Und da fällt es mir wie Schuppen von den Augen. Wo ist eigentlich der Part mit der Zweisamkeit, der Paarzeit, der Einsamkeit und der Freizeit geblieben? Wo bin eigentlich ich dabei geblieben? Warum ist mein Bücherstapel seit März unangetastet? Wieso wiege ich 10kg mehr ? Und wo sind die 6kg Kaffeebohnen geblieben? Wieso war ich immer noch nicht beim Friseur und kämme die strubbeligen Haare nur noch mit aller Härte? Und wieso hab ich neuerdings jeden Tag Kopfschmerzen? Und hätte es vielleicht Auszeiten gegeben und ich habe sie nicht genutzt?


Selbstreflexion

Natürlich hätte ich die Familie nur nach Auszeiten fragen müssen. Aber ich hatte den Eindruck, ich werde dann meinem eigenen Anspruch nicht gerecht, ich wäre faul, ich würde Zeit verschwenden und wäre nicht sinnvoll. Diese vermaledeite Prägung, die mich immer wieder einholt. Sicherlich ist das Quatsch, und trotzdem schwer dem kleinen Geflüster im Ohr zu entkommen. Meine Balance zwischen all den Aufgaben und mir selbst ist in der Corona-Zeit mächtig aus den Fugen geraten. Es wird Zeit, die Fugen wieder zu füllen und meine Akkus aufzuladen. Helfen kann dabei, mit den Kindern und der Familie gute Absprachen zu treffen: Wer hilft wann und wie. Wer kann Aufgaben übernehmen? Und zuletzt immer im Kopf zu haben: Mut zur Lücke. Es muss nicht alles klappen und alles geschafft werden.

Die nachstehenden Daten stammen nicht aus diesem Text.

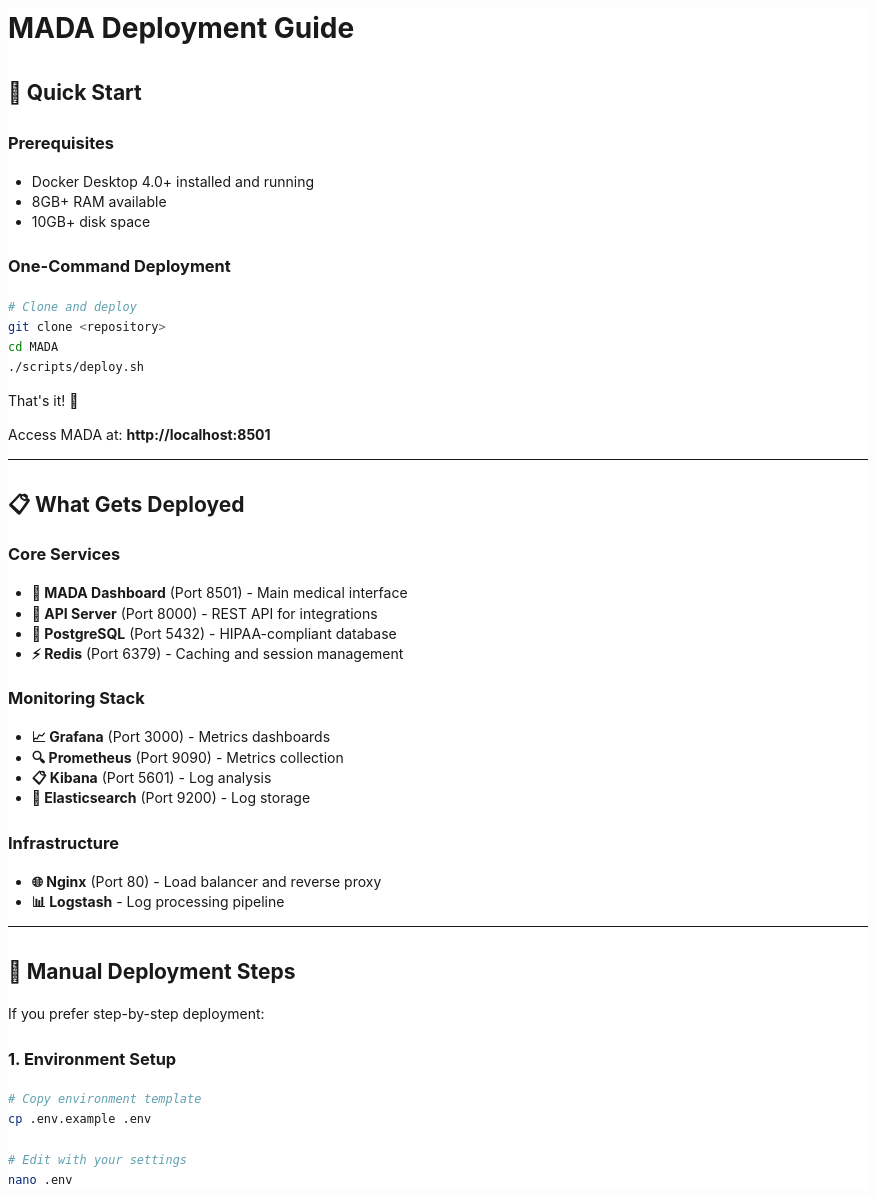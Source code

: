 # MADA Deployment Guide

## 🚀 Quick Start

### Prerequisites
- Docker Desktop 4.0+ installed and running
- 8GB+ RAM available
- 10GB+ disk space

### One-Command Deployment
```bash
# Clone and deploy
git clone <repository>
cd MADA
./scripts/deploy.sh
```

That's it! 🎉 

Access MADA at: **http://localhost:8501**

---

## 📋 What Gets Deployed

### Core Services
- **🏥 MADA Dashboard** (Port 8501) - Main medical interface
- **🔧 API Server** (Port 8000) - REST API for integrations
- **💾 PostgreSQL** (Port 5432) - HIPAA-compliant database
- **⚡ Redis** (Port 6379) - Caching and session management

### Monitoring Stack
- **📈 Grafana** (Port 3000) - Metrics dashboards
- **🔍 Prometheus** (Port 9090) - Metrics collection
- **📋 Kibana** (Port 5601) - Log analysis
- **🔎 Elasticsearch** (Port 9200) - Log storage

### Infrastructure
- **🌐 Nginx** (Port 80) - Load balancer and reverse proxy
- **📊 Logstash** - Log processing pipeline

---

## 🔧 Manual Deployment Steps

If you prefer step-by-step deployment:

### 1. Environment Setup
```bash
# Copy environment template
cp .env.example .env

# Edit with your settings
nano .env
```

Fazit: Eins ist somit klar - Was ich will und brauche, ist Zeit für mich. Um mich neu zu sortieren und aufzutanken um noch Reserven für die Sommerferien zu haben. Die CoVid-19-Pandemie hat uns gesellschaftlich aufgezeigt, wie 'leicht' Familie und Beruf unter einen Hut zu kriegen sind. Oder eben auch nicht. Nun wird es Zeit, nicht nur die Einzelnen zu mehr Selbstachtsamkeit anzuregen. Vielmehr braucht es Strukturen und Ideen, die helfen, bei der nächsten Pandemie, dem nächsten Lock-Down nicht die Last auf die Rücken der Frauen zu legen.